Songwriter sets to music the stories of Northern Ireland’s historic buildings

The stories behind some of Northern Ireland’s most treasured historical buildings have been set to music in a project from singer-songwriter Brigid O’Neill.

The Co Down artist will release her new EP Intangible Heritage in January with songs inspired by the old Armagh jail building, Austins department store in Londonderry and the art deco former Bank of Ireland building in Belfast city centre.

Brigid, who is soon to return to Nashville to record a new album, said she had inherited a love of old buildings and heritage from her parents.

The first single from her EP is Sisters Born Here, a ballad inspired by the stories of women who served time in Armagh jail.

Brigid said: “It was a building which held mainly women prisoners from both sides of the divide during the Troubles.

“This song was inspired by a conversation I was lucky enough to have with someone who spent time there.

“She told me how the women shared so much and became so close and used to sing with and to each other at night-time to keep in contact.

“While the song talks about the experiences of the women, ultimately it speaks of the amazing resilience and hope that the women held on to.”

Brigid was commissioned to write a number of songs about landmark Northern Ireland buildings by the Ulster Architectural Heritage Society in 2019. Plans to turn the songs into an album were put on hold when the Covid pandemic struck and lockdown severely affected the music industry.

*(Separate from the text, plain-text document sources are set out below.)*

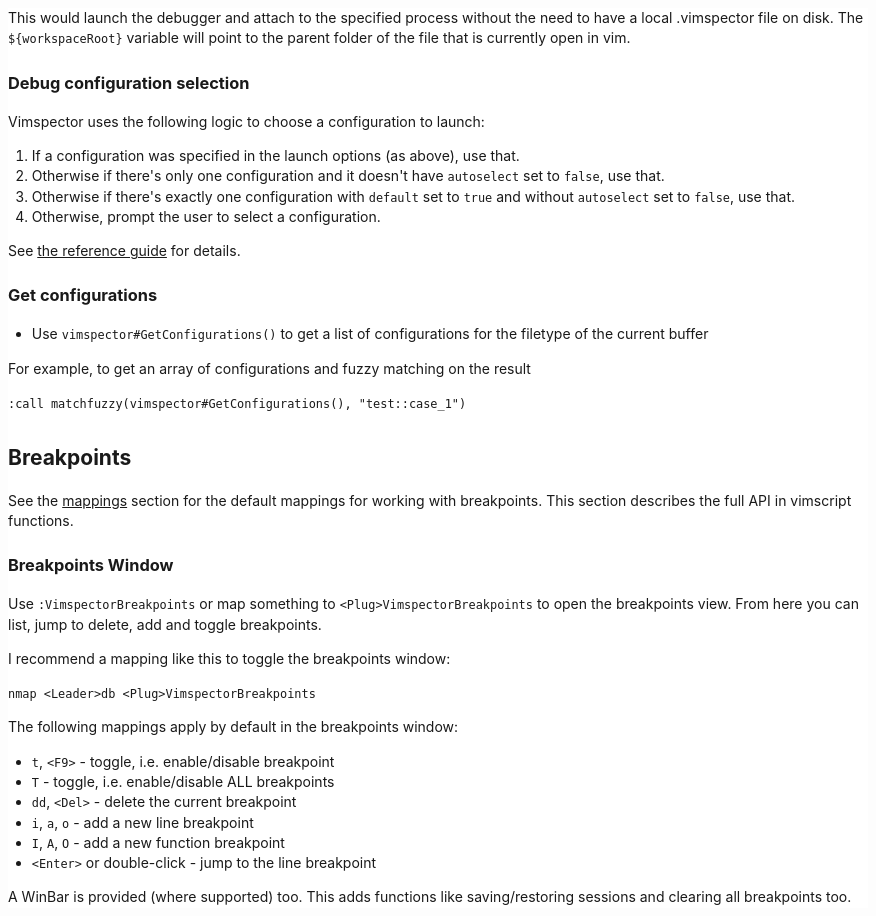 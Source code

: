 This would launch the debugger and attach to the specified process without the need
to have a local .vimspector file on disk.
The `${workspaceRoot}` variable will point to the parent folder of the file that is
currently open in vim.

### Debug configuration selection

Vimspector uses the following logic to choose a configuration to launch:

1. If a configuration was specified in the launch options (as above), use that.
2. Otherwise if there's only one configuration and it doesn't have `autoselect`
   set to `false`, use that.
3. Otherwise if there's exactly one configuration with `default` set to `true`
   and without `autoselect` set to `false`, use that.
4. Otherwise, prompt the user to select a configuration.

See [the reference guide][vimspector-ref-config-selection] for details.


### Get configurations

* Use `vimspector#GetConfigurations()` to get a list of configurations for the
  filetype of the current buffer

For example, to get an array of configurations and fuzzy matching on the result
```viml
:call matchfuzzy(vimspector#GetConfigurations(), "test::case_1")
```

## Breakpoints

See the [mappings](#mappings) section for the default mappings for working with
breakpoints. This section describes the full API in vimscript functions.

### Breakpoints Window

Use `:VimspectorBreakpoints` or map something to `<Plug>VimspectorBreakpoints`
to open the breakpoints view. From here you can list, jump to delete, add and
toggle breakpoints.

I recommend a mapping like this to toggle the breakpoints window:

```viml
nmap <Leader>db <Plug>VimspectorBreakpoints
```

The following mappings apply by default in the breakpoints window:

* `t`, `<F9>` - toggle, i.e. enable/disable breakpoint
* `T` - toggle, i.e. enable/disable ALL breakpoints
* `dd`, `<Del>` - delete the current breakpoint
* `i`, `a`, `o` - add a new line breakpoint
* `I`, `A`, `O` - add a new function breakpoint
* `<Enter>` or double-click - jump to the line breakpoint

A WinBar is provided (where supported) too. This adds functions like
saving/restoring sessions and clearing all breakpoints too.


[ycmd]: https://github.com/Valloric/ycmd
[gitter]: https://gitter.im/vimspector/Lobby?utm_source=share-link&utm_medium=link&utm_campaign=share-link
[java-debug-server]: https://github.com/Microsoft/java-debug
[website]: https://puremourning.github.io/vimspector-web/
[delve]: https://github.com/go-delve/delve
[delve-install]: https://github.com/go-delve/delve/tree/master/Documentation/installation
[vimspector-ref]: https://puremourning.github.io/vimspector/configuration.html
[vimspector-ref-var]: https://puremourning.github.io/vimspector/configuration.html#replacements-and-variables
[vimspector-ref-exception]: https://puremourning.github.io/vimspector/configuration.html#exception-breakpoints
[vimspector-ref-config-selection]: https://puremourning.github.io/vimspector/configuration.html#configuration-selection
[debugpy]: https://github.com/microsoft/debugpy
[YouCompleteMe]: https://github.com/ycm-core/YouCompleteMe#java-semantic-completion
[remote-debugging]: https://puremourning.github.io/vimspector/configuration.html#remote-debugging-support
[YcmJava]: https://github.com/ycm-core/YouCompleteMe#java-semantic-completion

Instead, Brigid received a grant from the British Council as part of the UK-China Contemporary Culture Festival and was able to record the three songs which feature on her new EP which will be launched at the Out To Lunch Festival in Belfast on January 22 at 4pm.

Like most musicians, Brigid has seen lockdown restrictions end a number of projects and curtail her ability to perform live.

Brigid O’Neill told how the Covid pandemic had a huge impact on the music industry (Brian Morrison/PA)
Brigid O’Neill told how the Covid pandemic had a huge impact on the music industry (Brian Morrison/PA)

She said: “I had a lot of major projects arranged for that year when it began, I had a tour planned and it all went to the wall.

“The income completely dropped, especially for commissioned pieces. The Arts Council of Northern Ireland were very supportive.

“After a while you start to think, if I can’t play live in venues then what can I do?

“I started doing these live sessions from my kitchen. It took a lot of nerve sitting here on my own with the dog, but it became clear quickly that there were an awful lot of people who relied on it.

“A lot of people have since told me those live sessions kept them going through the lockdown.”

Brigid, who describes her style as country-folk with some jazz, said she had always performed as a singer, but it was a visit to Rathlin Island a decade ago which began her journey as a songwriter.

“I went there for a writers’ weekend, even though I wasn’t a writer. But when I was where I wrote my first song.

“I started to write more songs after that and when I played them in sessions it turned out that people kept asking where they could get them.

“I have so much material now that I don’t put covers into my sets. You inhabit your own songs, you know and mean every word and that comes across in a performance.”

With a return to live performances now possible, Brigid is looking forward to a number of projects in the new year.

“As well as the Out To Lunch Festival, I will be going out to Nashville soon to release a new album.

“After that I am expecting to be doing lots of gigs and touring. It could be my busiest year ever.”